▶ **DATA TO USE**
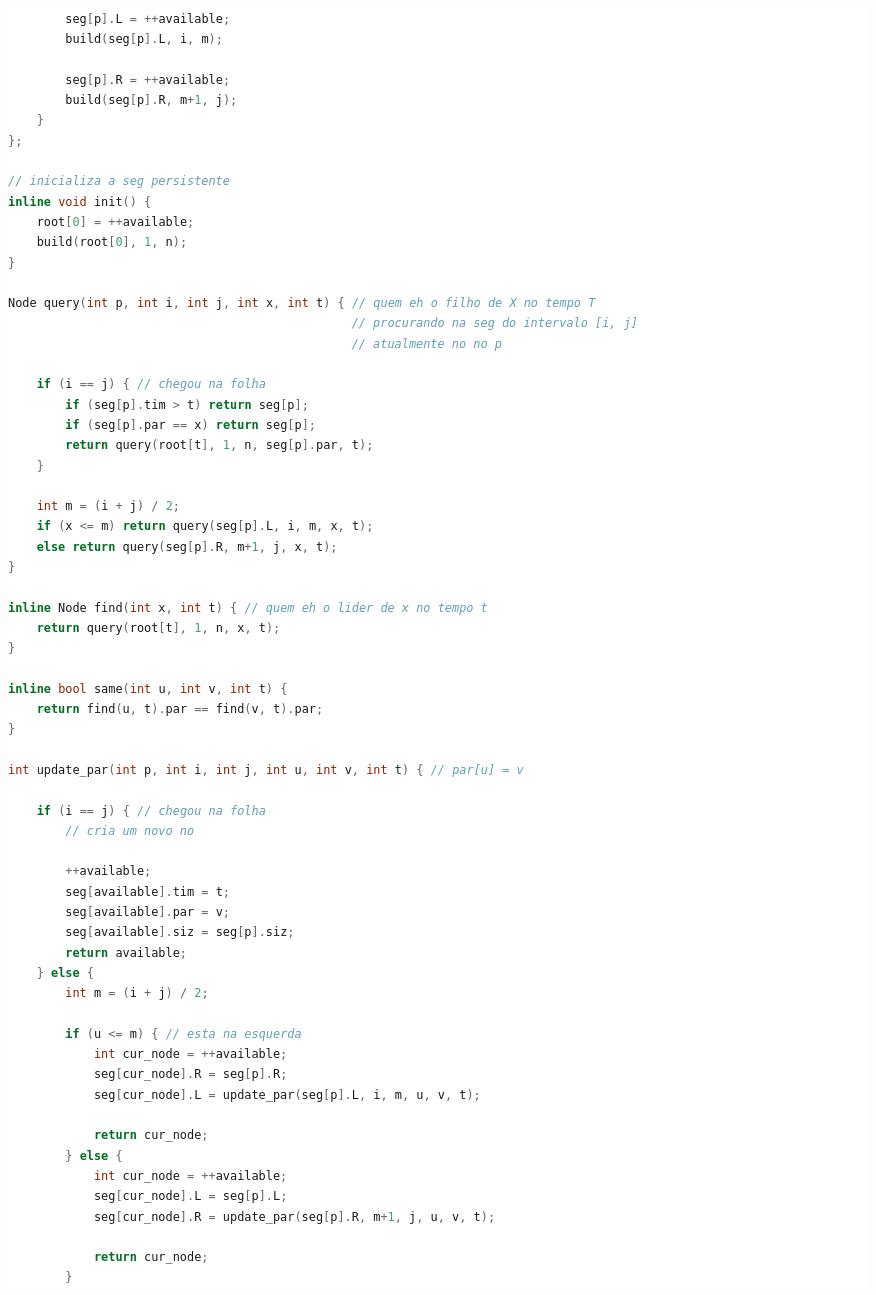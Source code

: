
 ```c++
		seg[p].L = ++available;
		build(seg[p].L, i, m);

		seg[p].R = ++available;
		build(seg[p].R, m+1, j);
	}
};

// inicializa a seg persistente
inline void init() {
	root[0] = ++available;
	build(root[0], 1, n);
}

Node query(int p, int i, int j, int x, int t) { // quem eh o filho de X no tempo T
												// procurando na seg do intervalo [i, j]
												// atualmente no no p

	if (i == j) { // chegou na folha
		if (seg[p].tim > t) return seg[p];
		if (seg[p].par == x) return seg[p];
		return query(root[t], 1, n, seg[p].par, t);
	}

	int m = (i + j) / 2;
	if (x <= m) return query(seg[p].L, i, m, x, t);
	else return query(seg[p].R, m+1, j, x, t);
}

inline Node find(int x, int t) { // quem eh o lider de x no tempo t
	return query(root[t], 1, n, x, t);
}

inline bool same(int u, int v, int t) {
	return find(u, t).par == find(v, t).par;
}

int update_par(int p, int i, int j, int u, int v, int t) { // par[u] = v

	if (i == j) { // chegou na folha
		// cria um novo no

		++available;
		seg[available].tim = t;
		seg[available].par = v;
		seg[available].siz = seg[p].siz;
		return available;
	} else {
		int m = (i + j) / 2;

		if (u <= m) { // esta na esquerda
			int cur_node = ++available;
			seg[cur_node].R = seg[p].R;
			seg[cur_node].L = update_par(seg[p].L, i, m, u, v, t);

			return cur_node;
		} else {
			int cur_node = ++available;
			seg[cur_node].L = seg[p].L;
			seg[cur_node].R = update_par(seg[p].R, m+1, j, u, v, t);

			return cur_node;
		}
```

---

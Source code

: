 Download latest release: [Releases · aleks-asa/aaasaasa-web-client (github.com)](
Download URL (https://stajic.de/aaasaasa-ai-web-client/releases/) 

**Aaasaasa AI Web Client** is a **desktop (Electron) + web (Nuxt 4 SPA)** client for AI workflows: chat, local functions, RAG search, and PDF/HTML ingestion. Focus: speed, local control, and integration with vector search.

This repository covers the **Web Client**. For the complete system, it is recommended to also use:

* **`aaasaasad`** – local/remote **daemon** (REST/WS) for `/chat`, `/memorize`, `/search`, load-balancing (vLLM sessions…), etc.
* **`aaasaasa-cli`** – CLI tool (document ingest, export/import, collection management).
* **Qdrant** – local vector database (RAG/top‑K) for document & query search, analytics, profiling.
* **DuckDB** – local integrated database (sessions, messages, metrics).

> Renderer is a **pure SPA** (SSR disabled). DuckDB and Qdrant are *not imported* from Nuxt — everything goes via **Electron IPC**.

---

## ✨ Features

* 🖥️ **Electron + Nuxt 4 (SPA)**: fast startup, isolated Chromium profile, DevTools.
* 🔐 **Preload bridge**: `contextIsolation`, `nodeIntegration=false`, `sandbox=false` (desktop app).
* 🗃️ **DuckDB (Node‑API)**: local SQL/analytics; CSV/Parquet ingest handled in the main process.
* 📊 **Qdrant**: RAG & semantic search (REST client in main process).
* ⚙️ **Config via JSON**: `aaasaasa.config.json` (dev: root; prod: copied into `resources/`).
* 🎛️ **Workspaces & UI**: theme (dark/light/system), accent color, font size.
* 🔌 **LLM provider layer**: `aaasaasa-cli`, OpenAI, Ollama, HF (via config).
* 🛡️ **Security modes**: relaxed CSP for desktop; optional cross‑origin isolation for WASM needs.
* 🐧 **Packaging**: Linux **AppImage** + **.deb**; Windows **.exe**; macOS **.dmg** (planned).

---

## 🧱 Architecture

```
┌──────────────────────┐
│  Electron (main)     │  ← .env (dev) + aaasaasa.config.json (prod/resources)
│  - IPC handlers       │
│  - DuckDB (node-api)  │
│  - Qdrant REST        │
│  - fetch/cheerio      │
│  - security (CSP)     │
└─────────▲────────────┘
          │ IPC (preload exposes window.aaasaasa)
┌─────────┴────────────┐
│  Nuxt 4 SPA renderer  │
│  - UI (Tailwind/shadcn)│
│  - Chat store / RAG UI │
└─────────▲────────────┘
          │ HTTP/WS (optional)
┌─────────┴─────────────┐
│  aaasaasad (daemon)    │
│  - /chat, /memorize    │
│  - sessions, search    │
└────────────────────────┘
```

▶ **PROBLEM**
Where in the listing does the string "root" appear? Copy every line that has it.

▶ **RESPONSE**
	root[0] = ++available;
	build(root[0], 1, n);
		return query(root[t], 1, n, seg[p].par, t);
	return query(root[t], 1, n, x, t);
* ⚙️ **Config via JSON**: `aaasaasa.config.json` (dev: root; prod: copied into `resources/`).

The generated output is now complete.